_TASK_:
Write out exactly the lines of the material below, beginning at the top and ending at the line that contains "dissociates smoothly at".

*** INFORMATION PROVIDED Section Begins ***

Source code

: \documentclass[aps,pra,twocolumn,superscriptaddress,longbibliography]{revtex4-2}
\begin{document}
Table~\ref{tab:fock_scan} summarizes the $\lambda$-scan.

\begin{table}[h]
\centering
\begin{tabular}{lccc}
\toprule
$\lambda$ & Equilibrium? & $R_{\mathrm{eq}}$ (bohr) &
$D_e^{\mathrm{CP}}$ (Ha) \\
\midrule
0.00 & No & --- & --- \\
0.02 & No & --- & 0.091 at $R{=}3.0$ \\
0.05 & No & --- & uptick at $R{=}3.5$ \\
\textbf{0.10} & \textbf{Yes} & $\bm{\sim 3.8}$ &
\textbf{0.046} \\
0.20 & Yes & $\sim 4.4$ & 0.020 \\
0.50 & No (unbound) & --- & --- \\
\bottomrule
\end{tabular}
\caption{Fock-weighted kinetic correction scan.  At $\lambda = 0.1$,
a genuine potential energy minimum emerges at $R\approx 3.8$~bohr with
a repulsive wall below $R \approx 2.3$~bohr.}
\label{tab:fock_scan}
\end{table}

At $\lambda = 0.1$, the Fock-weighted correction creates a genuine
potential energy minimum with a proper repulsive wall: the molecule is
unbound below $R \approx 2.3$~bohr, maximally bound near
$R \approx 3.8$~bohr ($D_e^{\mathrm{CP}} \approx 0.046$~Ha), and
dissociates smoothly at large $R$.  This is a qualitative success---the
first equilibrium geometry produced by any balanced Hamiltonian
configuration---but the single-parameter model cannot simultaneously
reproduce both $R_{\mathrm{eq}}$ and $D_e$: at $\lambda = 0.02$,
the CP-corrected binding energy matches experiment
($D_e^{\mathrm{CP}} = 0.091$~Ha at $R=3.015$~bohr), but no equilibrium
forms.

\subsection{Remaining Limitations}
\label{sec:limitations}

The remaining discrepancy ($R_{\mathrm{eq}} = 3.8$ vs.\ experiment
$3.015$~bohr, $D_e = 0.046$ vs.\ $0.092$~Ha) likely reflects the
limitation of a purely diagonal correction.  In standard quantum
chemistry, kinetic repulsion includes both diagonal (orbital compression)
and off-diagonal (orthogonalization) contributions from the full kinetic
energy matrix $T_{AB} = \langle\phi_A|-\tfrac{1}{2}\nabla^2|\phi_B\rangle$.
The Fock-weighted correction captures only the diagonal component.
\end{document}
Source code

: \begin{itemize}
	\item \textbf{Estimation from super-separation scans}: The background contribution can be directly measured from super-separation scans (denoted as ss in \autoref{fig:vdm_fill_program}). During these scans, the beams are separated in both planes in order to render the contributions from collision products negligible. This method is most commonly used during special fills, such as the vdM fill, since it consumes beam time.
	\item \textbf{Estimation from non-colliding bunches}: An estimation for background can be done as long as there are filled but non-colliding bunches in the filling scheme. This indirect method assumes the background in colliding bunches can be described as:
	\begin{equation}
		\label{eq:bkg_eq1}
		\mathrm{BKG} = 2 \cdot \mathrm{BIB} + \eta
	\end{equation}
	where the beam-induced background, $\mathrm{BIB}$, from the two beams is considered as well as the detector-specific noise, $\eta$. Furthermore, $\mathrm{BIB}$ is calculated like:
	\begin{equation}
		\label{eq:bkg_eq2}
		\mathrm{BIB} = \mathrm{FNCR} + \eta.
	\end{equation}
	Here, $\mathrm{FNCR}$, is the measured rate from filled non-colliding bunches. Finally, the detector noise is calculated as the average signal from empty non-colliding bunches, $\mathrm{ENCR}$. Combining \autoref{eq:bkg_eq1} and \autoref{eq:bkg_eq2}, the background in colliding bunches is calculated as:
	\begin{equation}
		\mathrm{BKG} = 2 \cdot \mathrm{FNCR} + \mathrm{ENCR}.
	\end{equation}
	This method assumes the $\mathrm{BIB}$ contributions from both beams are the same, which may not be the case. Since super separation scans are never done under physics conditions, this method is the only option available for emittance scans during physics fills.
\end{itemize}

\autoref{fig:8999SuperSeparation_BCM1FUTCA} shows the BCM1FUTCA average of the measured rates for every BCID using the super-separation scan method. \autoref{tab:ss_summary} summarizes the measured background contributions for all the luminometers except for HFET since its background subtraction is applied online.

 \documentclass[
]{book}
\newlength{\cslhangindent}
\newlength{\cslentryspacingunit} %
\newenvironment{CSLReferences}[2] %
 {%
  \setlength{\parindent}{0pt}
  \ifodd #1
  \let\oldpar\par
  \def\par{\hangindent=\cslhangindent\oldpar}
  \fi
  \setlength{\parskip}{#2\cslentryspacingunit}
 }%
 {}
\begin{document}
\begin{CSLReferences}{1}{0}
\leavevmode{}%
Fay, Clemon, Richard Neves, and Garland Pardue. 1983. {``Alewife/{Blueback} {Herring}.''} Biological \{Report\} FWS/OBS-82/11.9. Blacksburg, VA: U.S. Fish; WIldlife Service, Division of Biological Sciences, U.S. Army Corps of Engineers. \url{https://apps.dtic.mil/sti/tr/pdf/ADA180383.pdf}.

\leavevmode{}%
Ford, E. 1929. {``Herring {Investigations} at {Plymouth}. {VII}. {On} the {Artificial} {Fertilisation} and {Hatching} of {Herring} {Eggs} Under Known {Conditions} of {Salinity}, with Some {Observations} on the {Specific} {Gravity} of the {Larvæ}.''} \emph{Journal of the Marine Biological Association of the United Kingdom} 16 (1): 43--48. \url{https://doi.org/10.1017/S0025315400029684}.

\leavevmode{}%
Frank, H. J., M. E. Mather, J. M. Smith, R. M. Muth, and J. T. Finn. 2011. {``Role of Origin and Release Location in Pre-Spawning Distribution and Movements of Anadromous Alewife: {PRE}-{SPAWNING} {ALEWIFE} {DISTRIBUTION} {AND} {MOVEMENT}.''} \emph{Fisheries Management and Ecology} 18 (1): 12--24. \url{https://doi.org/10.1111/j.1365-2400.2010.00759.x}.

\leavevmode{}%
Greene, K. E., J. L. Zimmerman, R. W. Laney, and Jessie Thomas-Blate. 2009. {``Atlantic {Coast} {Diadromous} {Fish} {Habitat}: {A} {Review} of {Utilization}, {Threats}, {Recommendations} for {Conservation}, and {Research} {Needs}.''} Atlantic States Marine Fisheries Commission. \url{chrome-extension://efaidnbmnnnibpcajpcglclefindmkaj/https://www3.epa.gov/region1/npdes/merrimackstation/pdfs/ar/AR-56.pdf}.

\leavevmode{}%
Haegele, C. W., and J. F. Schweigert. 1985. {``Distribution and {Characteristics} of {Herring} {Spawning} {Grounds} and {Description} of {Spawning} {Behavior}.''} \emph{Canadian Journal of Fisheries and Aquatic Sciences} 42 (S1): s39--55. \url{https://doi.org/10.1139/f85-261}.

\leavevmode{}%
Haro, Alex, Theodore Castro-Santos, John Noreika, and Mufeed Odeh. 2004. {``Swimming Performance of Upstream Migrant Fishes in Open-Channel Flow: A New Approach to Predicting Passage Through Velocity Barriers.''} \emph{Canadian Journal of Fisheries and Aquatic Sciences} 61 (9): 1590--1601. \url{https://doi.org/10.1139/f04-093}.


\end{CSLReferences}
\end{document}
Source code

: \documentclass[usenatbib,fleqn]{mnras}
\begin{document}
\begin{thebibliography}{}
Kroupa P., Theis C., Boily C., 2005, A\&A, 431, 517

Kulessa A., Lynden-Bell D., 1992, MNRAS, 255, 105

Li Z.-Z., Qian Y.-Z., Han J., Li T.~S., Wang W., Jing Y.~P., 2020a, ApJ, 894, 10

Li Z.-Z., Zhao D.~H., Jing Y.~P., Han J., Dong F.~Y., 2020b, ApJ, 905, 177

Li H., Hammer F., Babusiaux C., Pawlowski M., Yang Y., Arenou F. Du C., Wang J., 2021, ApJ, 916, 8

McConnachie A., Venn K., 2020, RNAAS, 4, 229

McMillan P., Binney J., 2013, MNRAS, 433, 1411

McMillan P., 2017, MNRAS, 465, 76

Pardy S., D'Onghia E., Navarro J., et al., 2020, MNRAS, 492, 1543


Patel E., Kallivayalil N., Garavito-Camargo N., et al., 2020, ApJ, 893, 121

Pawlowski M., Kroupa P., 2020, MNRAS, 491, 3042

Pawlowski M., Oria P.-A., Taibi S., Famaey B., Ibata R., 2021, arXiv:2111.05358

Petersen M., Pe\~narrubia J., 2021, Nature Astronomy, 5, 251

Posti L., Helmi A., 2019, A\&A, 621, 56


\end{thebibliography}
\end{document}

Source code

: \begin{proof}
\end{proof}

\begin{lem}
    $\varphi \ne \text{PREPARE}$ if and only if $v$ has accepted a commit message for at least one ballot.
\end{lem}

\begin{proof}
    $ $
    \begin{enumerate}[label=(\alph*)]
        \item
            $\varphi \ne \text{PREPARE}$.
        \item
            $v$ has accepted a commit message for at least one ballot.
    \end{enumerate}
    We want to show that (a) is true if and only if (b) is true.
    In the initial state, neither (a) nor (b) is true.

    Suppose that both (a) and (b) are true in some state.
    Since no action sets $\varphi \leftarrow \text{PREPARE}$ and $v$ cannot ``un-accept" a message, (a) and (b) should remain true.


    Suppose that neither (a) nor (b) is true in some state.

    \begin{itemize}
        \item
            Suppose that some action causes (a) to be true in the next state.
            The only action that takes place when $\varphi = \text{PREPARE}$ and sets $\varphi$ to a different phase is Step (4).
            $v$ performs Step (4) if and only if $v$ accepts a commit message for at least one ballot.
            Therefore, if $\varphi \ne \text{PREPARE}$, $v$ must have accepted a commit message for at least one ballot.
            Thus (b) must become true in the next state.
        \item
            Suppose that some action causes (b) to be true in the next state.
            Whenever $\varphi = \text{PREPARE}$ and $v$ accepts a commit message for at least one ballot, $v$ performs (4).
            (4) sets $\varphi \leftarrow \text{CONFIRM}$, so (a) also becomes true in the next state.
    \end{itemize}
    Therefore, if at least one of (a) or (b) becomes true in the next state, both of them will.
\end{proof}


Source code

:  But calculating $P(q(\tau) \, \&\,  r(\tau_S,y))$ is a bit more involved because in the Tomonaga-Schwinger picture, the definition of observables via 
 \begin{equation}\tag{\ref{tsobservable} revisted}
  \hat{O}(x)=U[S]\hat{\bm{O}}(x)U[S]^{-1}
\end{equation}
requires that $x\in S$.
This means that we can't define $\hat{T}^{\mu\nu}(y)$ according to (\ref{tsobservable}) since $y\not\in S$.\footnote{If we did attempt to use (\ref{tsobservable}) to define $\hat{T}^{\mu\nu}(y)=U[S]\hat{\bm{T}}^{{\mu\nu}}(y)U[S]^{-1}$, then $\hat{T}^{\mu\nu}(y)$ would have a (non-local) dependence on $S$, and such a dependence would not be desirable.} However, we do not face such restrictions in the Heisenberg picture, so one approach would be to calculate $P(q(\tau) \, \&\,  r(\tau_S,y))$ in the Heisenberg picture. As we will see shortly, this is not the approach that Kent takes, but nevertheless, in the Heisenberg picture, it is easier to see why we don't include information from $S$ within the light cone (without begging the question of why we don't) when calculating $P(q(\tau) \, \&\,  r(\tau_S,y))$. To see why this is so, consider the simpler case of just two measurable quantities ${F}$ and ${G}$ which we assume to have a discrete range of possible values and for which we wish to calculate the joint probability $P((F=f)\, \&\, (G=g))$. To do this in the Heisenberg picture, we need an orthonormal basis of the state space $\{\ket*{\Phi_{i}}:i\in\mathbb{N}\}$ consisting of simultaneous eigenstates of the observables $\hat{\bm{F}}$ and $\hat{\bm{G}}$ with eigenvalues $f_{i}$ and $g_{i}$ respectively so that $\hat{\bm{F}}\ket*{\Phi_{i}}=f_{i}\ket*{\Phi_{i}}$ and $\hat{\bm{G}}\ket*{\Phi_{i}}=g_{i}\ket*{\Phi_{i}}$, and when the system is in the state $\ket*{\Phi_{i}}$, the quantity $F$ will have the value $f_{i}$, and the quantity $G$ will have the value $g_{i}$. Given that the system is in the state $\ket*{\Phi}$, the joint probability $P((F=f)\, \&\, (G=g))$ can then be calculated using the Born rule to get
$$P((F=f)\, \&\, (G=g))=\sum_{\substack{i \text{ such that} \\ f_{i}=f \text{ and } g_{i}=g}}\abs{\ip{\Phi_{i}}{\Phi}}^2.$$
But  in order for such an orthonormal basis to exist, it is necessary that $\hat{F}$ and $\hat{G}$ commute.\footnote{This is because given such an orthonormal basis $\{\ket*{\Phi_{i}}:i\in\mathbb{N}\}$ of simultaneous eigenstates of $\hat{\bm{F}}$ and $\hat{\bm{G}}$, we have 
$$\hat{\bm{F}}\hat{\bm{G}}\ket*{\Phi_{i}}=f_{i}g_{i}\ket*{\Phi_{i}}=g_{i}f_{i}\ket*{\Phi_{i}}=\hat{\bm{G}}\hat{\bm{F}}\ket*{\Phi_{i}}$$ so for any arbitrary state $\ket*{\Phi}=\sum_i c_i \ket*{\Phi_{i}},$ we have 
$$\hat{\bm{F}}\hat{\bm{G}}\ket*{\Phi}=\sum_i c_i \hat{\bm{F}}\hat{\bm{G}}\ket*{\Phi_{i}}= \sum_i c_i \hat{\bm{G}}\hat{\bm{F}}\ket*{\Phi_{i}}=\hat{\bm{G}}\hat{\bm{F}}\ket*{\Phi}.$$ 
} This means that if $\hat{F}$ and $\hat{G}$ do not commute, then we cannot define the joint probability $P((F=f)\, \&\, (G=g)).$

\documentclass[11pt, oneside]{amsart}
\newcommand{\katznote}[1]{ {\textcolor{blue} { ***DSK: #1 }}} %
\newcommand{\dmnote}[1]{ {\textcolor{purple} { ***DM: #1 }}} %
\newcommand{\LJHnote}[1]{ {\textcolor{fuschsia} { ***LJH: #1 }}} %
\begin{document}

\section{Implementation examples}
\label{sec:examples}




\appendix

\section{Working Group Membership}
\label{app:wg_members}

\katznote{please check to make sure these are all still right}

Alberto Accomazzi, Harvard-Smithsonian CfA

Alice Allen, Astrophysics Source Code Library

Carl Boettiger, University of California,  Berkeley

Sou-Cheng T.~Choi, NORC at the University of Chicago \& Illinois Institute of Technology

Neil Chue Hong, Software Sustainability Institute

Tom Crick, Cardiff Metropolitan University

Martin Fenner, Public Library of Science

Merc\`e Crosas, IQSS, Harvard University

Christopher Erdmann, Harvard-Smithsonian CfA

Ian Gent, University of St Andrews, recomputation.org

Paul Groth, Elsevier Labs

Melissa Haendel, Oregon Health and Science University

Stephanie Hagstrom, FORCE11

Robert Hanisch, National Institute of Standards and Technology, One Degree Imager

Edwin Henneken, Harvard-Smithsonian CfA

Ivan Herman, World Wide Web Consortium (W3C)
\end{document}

*** INFORMATION PROVIDED Section Ends ***

_WRITTEN SOLUTION_:
Source code

: \documentclass[aps,pra,twocolumn,superscriptaddress,longbibliography]{revtex4-2}
\begin{document}
Table~\ref{tab:fock_scan} summarizes the $\lambda$-scan.

\begin{table}[h]
\centering
\begin{tabular}{lccc}
\toprule
$\lambda$ & Equilibrium? & $R_{\mathrm{eq}}$ (bohr) &
$D_e^{\mathrm{CP}}$ (Ha) \\
\midrule
0.00 & No & --- & --- \\
0.02 & No & --- & 0.091 at $R{=}3.0$ \\
0.05 & No & --- & uptick at $R{=}3.5$ \\
\textbf{0.10} & \textbf{Yes} & $\bm{\sim 3.8}$ &
\textbf{0.046} \\
0.20 & Yes & $\sim 4.4$ & 0.020 \\
0.50 & No (unbound) & --- & --- \\
\bottomrule
\end{tabular}
\caption{Fock-weighted kinetic correction scan.  At $\lambda = 0.1$,
a genuine potential energy minimum emerges at $R\approx 3.8$~bohr with
a repulsive wall below $R \approx 2.3$~bohr.}
\label{tab:fock_scan}
\end{table}

At $\lambda = 0.1$, the Fock-weighted correction creates a genuine
potential energy minimum with a proper repulsive wall: the molecule is
unbound below $R \approx 2.3$~bohr, maximally bound near
$R \approx 3.8$~bohr ($D_e^{\mathrm{CP}} \approx 0.046$~Ha), and
dissociates smoothly at large $R$.  This is a qualitative success---the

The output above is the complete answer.